Asset Management, System Intelligence
As an asset manager, one is always looking for better ways to utilize the data they have to make better data-driven decisions. We live in an unprecedented time for data availability but often times we lack data integration. Furthermore, as we seek to integrate these data sources, we are met with security hurdles in accessing and sharing said data. At times we question if it is even possible to bring this information into a common platform in an efficient manner to facilitate the decision-making process. Is it possible to integrate these disparate data sources in this environment? If we could, what doors would it open for compound analytics and machine learning to further enhance our ability to prioritize maintenance activities?
Your manager walks in and asks you to provide a list of your top 50 transformers to be replaced and she needs it in two days to support the five-year budgeting process. You are responsible for 4,758 transformers which is up from 2,550 last year due to attrition and a hiring freeze. Time to get to work. You know from experience, some of your worst actors, that’s a start. You have condition assessment data like Dissolved Gas Analysis (DGA) and electrical testing. There’s also work order history, outage, and Supervisory Control and Data Acquisition (SCADA) information as well as the notebook you’ve been maintaining for years and a few dozen spreadsheets with various purposes to support your decision-making process. Each of these sources is in its own software and may be listed with legacy asset IDs, serial numbers, and/or current asset IDs. It seems that over the course of multiple mergers and software upgrades, the equipment ids were changed in some systems and not in others. Navigating this maze will be a task in and of itself. If only all of this information could be brought together in one spot…if only.
Duke Energy’s journey towards data integration set out with the goal of bringing many disparate data sources together onto a common platform to incorporate engineering analytics and machine learning to lead to data-driven decisions. Multiple data sources were targeted as critical for asset management including DGA, electrical testing, work history, outages, and SCADA. Additionally, Duke had a growing number of Online monitors that were targeted for integration onto the platform.
This was to be an enterprise solution and would need to incorporate the four business regions within Duke. These regions were the relic of previous mergers and each region had previously been a different company. While all regions had converged on the same CMMS and had largely standardized data requirement within it, the other data sources proved to be far more siloed. As each data source was explored, key differences were noted in the way data was handled. Some of the common issues encountered were:
- Equipment ID’s-some used a legacy ID, some used Serial Number, some used CMMS ID
- Naming convention of SCADA information
- Outage information database ID controlled by operations group and implemented regionally
- SCADA naming conventions varied by region, with no standard on abbreviations across regions.
So how was this issue addressed? First step was to pick the master system of record. For our efforts, our CMMS was determined to be the system of record. As the system of record, the CMMS ID would be the unique key to which the other sources would be linked. Because of the importance of the CMMS, a commitment was made to clean up the data and populate fields that had been identified by asset SMEs as critical and highly desired. If an asset was missing critical fields it would not be passed in the HRM platform. For this reason, data cleanup was a priority of the project efforts. Additionally, the extra data would provide more features on which the machine learning algorithms could train.

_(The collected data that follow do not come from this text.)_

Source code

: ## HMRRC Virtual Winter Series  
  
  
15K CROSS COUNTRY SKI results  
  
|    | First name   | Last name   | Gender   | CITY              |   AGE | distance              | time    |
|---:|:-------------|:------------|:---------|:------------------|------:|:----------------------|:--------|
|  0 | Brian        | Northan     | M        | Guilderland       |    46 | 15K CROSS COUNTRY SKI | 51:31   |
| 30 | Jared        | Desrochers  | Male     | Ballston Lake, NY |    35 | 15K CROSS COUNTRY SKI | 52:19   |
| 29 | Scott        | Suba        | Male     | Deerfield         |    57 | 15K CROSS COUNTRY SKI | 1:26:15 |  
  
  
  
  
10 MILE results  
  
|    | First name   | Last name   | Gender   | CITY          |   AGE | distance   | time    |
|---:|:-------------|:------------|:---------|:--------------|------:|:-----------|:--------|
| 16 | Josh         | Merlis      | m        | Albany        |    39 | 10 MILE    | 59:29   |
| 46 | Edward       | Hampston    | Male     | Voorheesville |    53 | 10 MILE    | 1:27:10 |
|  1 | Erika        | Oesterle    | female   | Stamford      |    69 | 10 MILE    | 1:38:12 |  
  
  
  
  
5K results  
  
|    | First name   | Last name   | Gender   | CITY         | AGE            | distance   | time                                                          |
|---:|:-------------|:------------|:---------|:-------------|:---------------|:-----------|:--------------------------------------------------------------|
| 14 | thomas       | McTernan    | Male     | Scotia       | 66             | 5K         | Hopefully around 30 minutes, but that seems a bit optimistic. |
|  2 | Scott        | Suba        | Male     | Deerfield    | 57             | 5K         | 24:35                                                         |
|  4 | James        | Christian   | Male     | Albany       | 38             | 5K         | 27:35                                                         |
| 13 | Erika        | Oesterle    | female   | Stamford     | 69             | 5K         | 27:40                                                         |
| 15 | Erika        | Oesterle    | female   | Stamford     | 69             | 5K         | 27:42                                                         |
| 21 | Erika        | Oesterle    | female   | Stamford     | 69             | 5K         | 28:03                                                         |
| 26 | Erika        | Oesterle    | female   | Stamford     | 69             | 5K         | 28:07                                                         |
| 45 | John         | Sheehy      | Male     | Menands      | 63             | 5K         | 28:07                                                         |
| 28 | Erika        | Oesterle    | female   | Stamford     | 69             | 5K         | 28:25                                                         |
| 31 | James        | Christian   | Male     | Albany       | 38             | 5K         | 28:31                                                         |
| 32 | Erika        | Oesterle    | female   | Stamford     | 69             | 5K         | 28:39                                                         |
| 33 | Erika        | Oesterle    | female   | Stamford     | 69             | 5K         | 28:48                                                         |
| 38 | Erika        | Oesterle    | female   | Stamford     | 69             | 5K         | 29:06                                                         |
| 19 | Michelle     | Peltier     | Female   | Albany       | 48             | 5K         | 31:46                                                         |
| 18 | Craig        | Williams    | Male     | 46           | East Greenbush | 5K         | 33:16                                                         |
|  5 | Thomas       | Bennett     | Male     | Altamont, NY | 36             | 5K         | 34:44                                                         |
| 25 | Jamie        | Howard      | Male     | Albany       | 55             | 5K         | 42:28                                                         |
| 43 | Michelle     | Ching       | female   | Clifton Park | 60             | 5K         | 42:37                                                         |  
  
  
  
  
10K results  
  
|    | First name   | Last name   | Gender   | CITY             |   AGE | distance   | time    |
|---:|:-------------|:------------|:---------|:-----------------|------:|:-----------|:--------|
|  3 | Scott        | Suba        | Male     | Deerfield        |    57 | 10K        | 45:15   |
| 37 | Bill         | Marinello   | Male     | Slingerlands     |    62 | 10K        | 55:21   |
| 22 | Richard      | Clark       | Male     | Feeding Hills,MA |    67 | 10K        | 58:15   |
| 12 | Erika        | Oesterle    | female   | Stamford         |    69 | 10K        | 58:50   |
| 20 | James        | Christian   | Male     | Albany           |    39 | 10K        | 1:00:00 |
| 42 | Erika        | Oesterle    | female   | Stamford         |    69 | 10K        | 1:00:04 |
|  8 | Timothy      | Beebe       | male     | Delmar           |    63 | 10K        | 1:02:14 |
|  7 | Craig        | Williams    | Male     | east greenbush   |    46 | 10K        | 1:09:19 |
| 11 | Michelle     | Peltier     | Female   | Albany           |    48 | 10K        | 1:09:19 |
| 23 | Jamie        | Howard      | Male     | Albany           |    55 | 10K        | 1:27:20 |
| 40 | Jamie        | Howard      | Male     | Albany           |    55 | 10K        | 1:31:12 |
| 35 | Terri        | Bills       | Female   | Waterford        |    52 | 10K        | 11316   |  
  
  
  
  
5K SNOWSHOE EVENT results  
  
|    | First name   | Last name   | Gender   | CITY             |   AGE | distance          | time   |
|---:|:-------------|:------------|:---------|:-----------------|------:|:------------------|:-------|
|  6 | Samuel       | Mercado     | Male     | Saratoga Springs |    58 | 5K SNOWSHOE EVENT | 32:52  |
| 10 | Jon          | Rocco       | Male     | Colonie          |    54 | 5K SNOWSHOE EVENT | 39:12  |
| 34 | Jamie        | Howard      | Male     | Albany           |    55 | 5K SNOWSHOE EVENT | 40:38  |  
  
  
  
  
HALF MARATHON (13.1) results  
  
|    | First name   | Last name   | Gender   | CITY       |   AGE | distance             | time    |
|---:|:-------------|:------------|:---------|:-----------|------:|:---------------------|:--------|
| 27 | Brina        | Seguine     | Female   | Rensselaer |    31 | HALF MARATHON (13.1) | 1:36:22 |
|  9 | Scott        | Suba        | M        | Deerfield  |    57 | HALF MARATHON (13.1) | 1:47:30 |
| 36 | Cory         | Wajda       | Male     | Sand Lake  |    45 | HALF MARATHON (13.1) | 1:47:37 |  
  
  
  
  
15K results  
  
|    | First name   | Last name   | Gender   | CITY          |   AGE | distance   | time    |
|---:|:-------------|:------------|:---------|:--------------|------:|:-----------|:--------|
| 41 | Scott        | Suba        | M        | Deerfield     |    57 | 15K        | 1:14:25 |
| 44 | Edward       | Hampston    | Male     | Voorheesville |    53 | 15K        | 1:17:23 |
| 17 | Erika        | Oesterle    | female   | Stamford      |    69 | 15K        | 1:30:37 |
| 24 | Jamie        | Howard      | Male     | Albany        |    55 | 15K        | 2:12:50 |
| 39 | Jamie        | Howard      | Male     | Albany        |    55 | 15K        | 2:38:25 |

The next step was to review each source noting regional differences to see how they match up to the system of record ID. The best-case scenario was that the source would use the CMMS ID as the ID, but this was inconsistent between regions and between sources. Several strategies were employed to deal with these shortcomings:
Clean up the data automatically in the source
An example would be to write a program that matches the serial number used as the key in the electrical testing to the serial number field of our CMMS which is the system of record. This program would update the ID field within the electrical test database. For some sources, this wasn’t an option.
Can be done relatively quickly compared to manually updating.
Updating the ID can impact the field technicians performing the test because the asset ID they’re used to seeing is different.
Brute force-Clean up the data manually in the source
These were used when small amounts of data needed processed but weren’t practical if tens of thousands of fields needed to be entered.
Convenient for small quantities of data.
Increased potential for human error, slow, not ideal for large quantities of data.
Extract, Transform, Load (ETL) Rules
These are programming rules that are used to transform the data after it is extracted from the source but before it is loaded into the datamart. An example of the transformation rules would be removing special characters from source system A which uses them in serial numbers, but source system B does not allow special characters, so they had been removed from that source already. Without the transformation, many serial number matches would be lost.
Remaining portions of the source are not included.